Background: Atherosclerotic lesions preferentially occur at bifurcations and branching points where blood flow exerts low and bidirectional oscillatory shear stress (OSS) to the vascular walls. This study aims to determine the role of OSS in the induction of inflammatory activation and phenotypic transition in coronary artery endothelial cells and investigate the interaction between endothelial cells and smooth muscle cells in a coronary-artery-on-a-chip. Methods and Results: A three-dimensional microengineered human coronary-artery-on-a-chip was developed and incorporated with OSS to mimic the flow patterns within the microenvironment of coronary artery in atheroprone regions. Human coronary artery endothelial cells (HCAECs) were cultured on the upper surface of a collagen I-coated membrane, and human coronary artery smooth muscle cells (HCASMCs) were seeded on the opposite side of the membrane.

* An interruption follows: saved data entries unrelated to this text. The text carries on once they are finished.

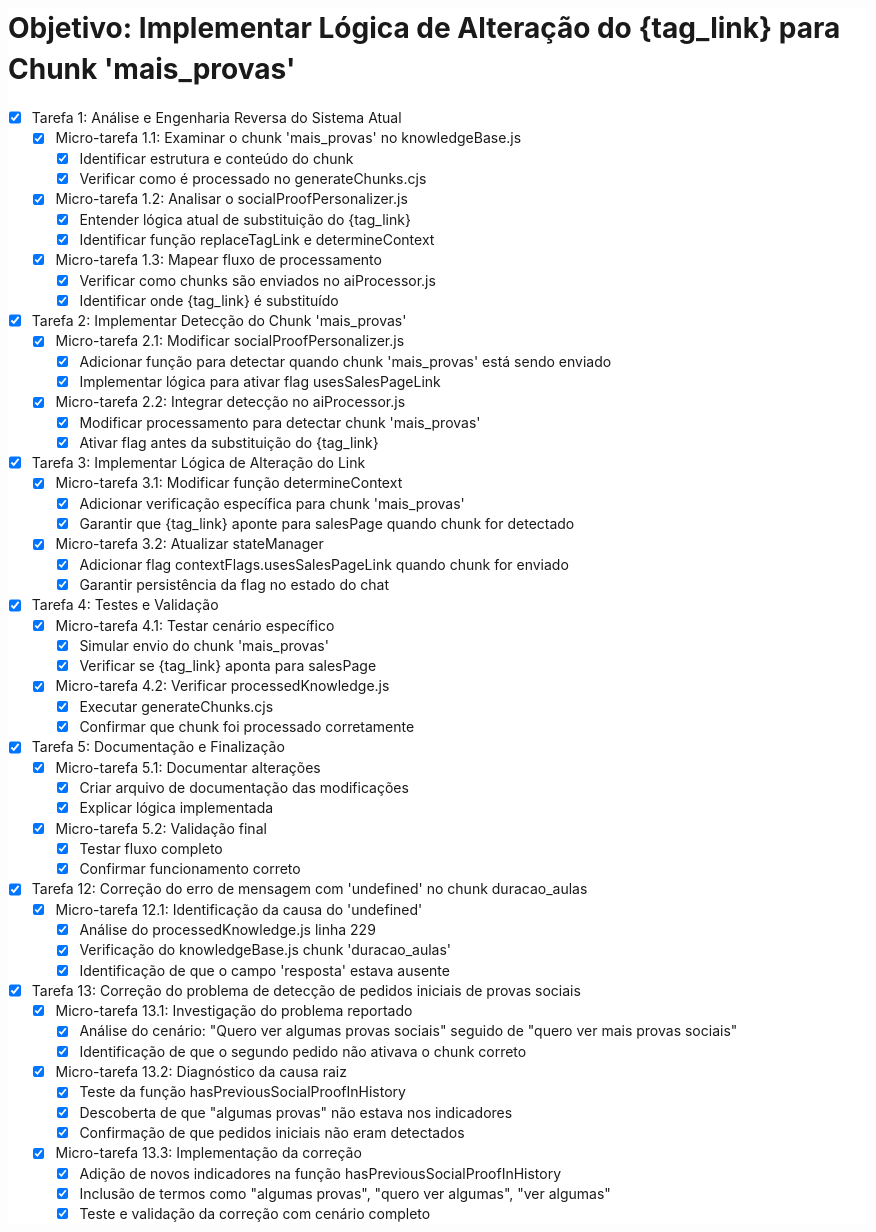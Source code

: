 # Objetivo: Implementar Lógica de Alteração do {tag_link} para Chunk 'mais_provas'

- [x] Tarefa 1: Análise e Engenharia Reversa do Sistema Atual
  - [x] Micro-tarefa 1.1: Examinar o chunk 'mais_provas' no knowledgeBase.js
    - [x] Identificar estrutura e conteúdo do chunk
    - [x] Verificar como é processado no generateChunks.cjs
  - [x] Micro-tarefa 1.2: Analisar o socialProofPersonalizer.js
    - [x] Entender lógica atual de substituição do {tag_link}
    - [x] Identificar função replaceTagLink e determineContext
  - [x] Micro-tarefa 1.3: Mapear fluxo de processamento
    - [x] Verificar como chunks são enviados no aiProcessor.js
    - [x] Identificar onde {tag_link} é substituído

- [x] Tarefa 2: Implementar Detecção do Chunk 'mais_provas'
  - [x] Micro-tarefa 2.1: Modificar socialProofPersonalizer.js
    - [x] Adicionar função para detectar quando chunk 'mais_provas' está sendo enviado
    - [x] Implementar lógica para ativar flag usesSalesPageLink
  - [x] Micro-tarefa 2.2: Integrar detecção no aiProcessor.js
    - [x] Modificar processamento para detectar chunk 'mais_provas'
    - [x] Ativar flag antes da substituição do {tag_link}

- [x] Tarefa 3: Implementar Lógica de Alteração do Link
  - [x] Micro-tarefa 3.1: Modificar função determineContext
    - [x] Adicionar verificação específica para chunk 'mais_provas'
    - [x] Garantir que {tag_link} aponte para salesPage quando chunk for detectado
  - [x] Micro-tarefa 3.2: Atualizar stateManager
    - [x] Adicionar flag contextFlags.usesSalesPageLink quando chunk for enviado
    - [x] Garantir persistência da flag no estado do chat

- [x] Tarefa 4: Testes e Validação
  - [x] Micro-tarefa 4.1: Testar cenário específico
    - [x] Simular envio do chunk 'mais_provas'
    - [x] Verificar se {tag_link} aponta para salesPage
  - [x] Micro-tarefa 4.2: Verificar processedKnowledge.js
    - [x] Executar generateChunks.cjs
    - [x] Confirmar que chunk foi processado corretamente

- [x] Tarefa 5: Documentação e Finalização
  - [x] Micro-tarefa 5.1: Documentar alterações
    - [x] Criar arquivo de documentação das modificações
    - [x] Explicar lógica implementada
  - [x] Micro-tarefa 5.2: Validação final
    - [x] Testar fluxo completo
    - [x] Confirmar funcionamento correto

- [x] Tarefa 12: Correção do erro de mensagem com 'undefined' no chunk duracao_aulas
  - [x] Micro-tarefa 12.1: Identificação da causa do 'undefined'
    - [x] Análise do processedKnowledge.js linha 229
    - [x] Verificação do knowledgeBase.js chunk 'duracao_aulas'
    - [x] Identificação de que o campo 'resposta' estava ausente

- [x] Tarefa 13: Correção do problema de detecção de pedidos iniciais de provas sociais
  - [x] Micro-tarefa 13.1: Investigação do problema reportado
    - [x] Análise do cenário: "Quero ver algumas provas sociais" seguido de "quero ver mais provas sociais"
    - [x] Identificação de que o segundo pedido não ativava o chunk correto
  - [x] Micro-tarefa 13.2: Diagnóstico da causa raiz
    - [x] Teste da função hasPreviousSocialProofInHistory
    - [x] Descoberta de que "algumas provas" não estava nos indicadores
    - [x] Confirmação de que pedidos iniciais não eram detectados
  - [x] Micro-tarefa 13.3: Implementação da correção
    - [x] Adição de novos indicadores na função hasPreviousSocialProofInHistory
    - [x] Inclusão de termos como "algumas provas", "quero ver algumas", "ver algumas"
    - [x] Teste e validação da correção com cenário completo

Single-cell RNA sequencing analysis revealed that HCAECs were segregated into four subgroups after being exposed to OSS for 24 h, and inflammatory response and EndMT-related genes were enriched simultaneously in most HCAECs. OSS-induced inflammatory response and EndMT in HCAECs were confirmed by immunoblotting and immunofluorescence, and these changes were mediated by the Notch1/p38 MAPK-NF-κB signaling pathways. Moreover, HCAECs exposed to OSS induced extracellular matrix (ECM) protein remodeling and proliferation in HCASMCs through a paracrine mechanism. Multiplex ELISA analysis identified that RANTES exhibited the greatest increase after OSS in HCAEC culture and played a major role in modulation of ECM protein remodeling in HCASMCs. Further, IL-37 was able to prevent OSS-induced inflammatory response and EndMT in HCAECs and thereby abrogated ECM protein remodeling and proliferation in HCASMCs. Conclusion: OSS provokes inflammatory response and EndMT in HCAECs through activating the Notch1/p38 MAPK-NF-κB signaling pathways. The novel findings demonstrate that OSS-induced endothelial inflammatory response and associated EndMT promote vascular adverse remodeling and that anti-inflammatory cytokine IL-37 may have therapeutic potential for suppressing endothelial changes and resultant vascular adverse remodeling.